Queer Places:
Oak Hill Cemetery Washington, District of Columbia, District of Columbia, USA

 Ellen Newbold LaMotteEllen La Motte (November 27, 1873 – March 2, 1961) was a nurse and author. She was a member of the Heterodoxy Club. During her time in Paris during the war La Motte formed a close friendship with the American expat writer Gertrude Stein. Researchers have speculated that Ernest Hemingway's influential unadorned style may have been influenced by La Motte's own writing, through Stein's mentoring.[2]

Ellen Newbold LaMotte was born in Louisville, Jefferson County, Kentucky, the daughter of Ferdinand LaMotte (1844–1917) and Ellen Newbold (1847–1926).

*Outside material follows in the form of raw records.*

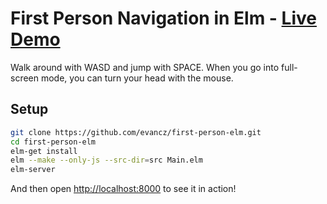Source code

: # First Person Navigation in Elm - [Live Demo](http://evancz.github.io/first-person-elm/)

Walk around with WASD and jump with SPACE. When you go into full-screen mode,
you can turn your head with the mouse.

## Setup

```bash
git clone https://github.com/evancz/first-person-elm.git
cd first-person-elm
elm-get install
elm --make --only-js --src-dir=src Main.elm
elm-server
```

And then open [http://localhost:8000](http://localhost:8000) to see it in action!
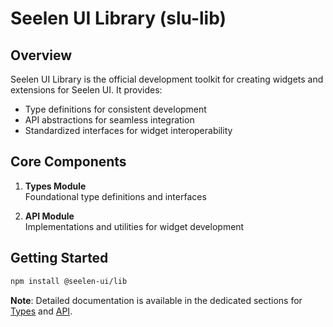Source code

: # **Seelen UI Library (slu-lib)**

## Overview

Seelen UI Library is the official development toolkit for creating widgets and extensions for Seelen UI. It provides:

- Type definitions for consistent development
- API abstractions for seamless integration
- Standardized interfaces for widget interoperability

## Core Components

1. **Types Module**  
   Foundational type definitions and interfaces

2. **API Module**  
   Implementations and utilities for widget development

## Getting Started

```bash
npm install @seelen-ui/lib
```

**Note**: Detailed documentation is available in the dedicated sections for [Types](./library-types) and [API](./library-api).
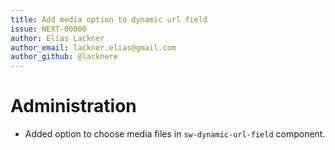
 ```yaml
---
title: Add media option to dynamic url field
issue: NEXT-00000
author: Elias Lackner
author_email: lackner.elias@gmail.com
author_github: @lacknere
---
```

# Administration
* Added option to choose media files in `sw-dynamic-url-field` component.
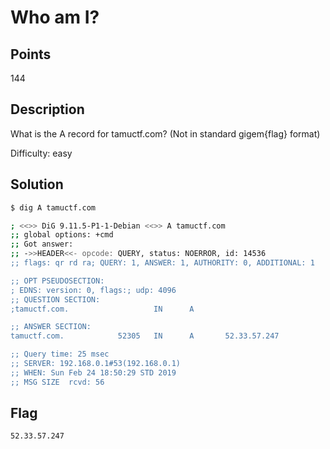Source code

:# Who am I?

## Points
144

## Description
What is the A record for tamuctf.com?
(Not in standard gigem{flag} format)

Difficulty: easy

## Solution
```sh
$ dig A tamuctf.com

; <<>> DiG 9.11.5-P1-1-Debian <<>> A tamuctf.com
;; global options: +cmd
;; Got answer:
;; ->>HEADER<<- opcode: QUERY, status: NOERROR, id: 14536
;; flags: qr rd ra; QUERY: 1, ANSWER: 1, AUTHORITY: 0, ADDITIONAL: 1

;; OPT PSEUDOSECTION:
; EDNS: version: 0, flags:; udp: 4096
;; QUESTION SECTION:
;tamuctf.com.                   IN      A

;; ANSWER SECTION:
tamuctf.com.            52305   IN      A       52.33.57.247

;; Query time: 25 msec
;; SERVER: 192.168.0.1#53(192.168.0.1)
;; WHEN: Sun Feb 24 18:50:29 STD 2019
;; MSG SIZE  rcvd: 56
```

## Flag
`52.33.57.247`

She was a 1900 graduate of the Training School of John Hopkins Hospital, one of the three leading nursing schools in the United States. After graduation she became a member of the Instructive Visiting Nurse Association of Baltimore. She organized the Public Health Nursing Staff of Baltimore and was the Superintendent of the Tuberculosis Division of the Health Department from 1910 to 1913. She was the first to understand that tuberculosis patients needed to be segregated. In 1914 she published The Tuberculosis Nurse: Her Function and Her Qualifications: A Handbook for Practical Workers in the Tuberculosis Campaign. She believed nurses should have the autonomy to decide on a course of action independently. Before the United States entered World War I she traveled to Europe to volunteer her nursing skills. She first worked at the American Hospital in Neuilly. She met Mary Borden, the daughter of an American businessman and the wife of an English merchant, who ran a field hospital in Belgium. LaMotte joined her and served as a nurse with the French Army from 1915 to 1916. During the war she wrote about her experiences and the articles were published in the Atlantic Monthly. They included The Backwash of War: The Human Wreckage of the Battlefield as Witnessed by an American Hospital Nurse in 1916. Her book was banned by the United States Government in 1918 as it graphically revealed the horrors of the first modern war. After the war she traveled to China, Japan, French Indochina, and Siam. She published six books: Peking Dust in 1919; Civilization: Tales of the Orient in 1919; Snuffs and Butters in 1925; Opium Monopoly in 1920; Ethics of Opium in 1922 and Opium in Geneva: Or How the Opium Problem is Handled by the League of Nations in 1929. A common theme in her books was how foreigners took advantage of the native population and victimized them.

Her 1922 passport application stated that she resided in France from June 1913 to 1916 and in the Far East from 1916 to July 1917. The application also stated she resided in Europe from October 1920 to November 1921 and London was her temporary residence. The Chinese Nationalist government awarded her the Lin Tse Hsu Memorial Medal in 1930.[3]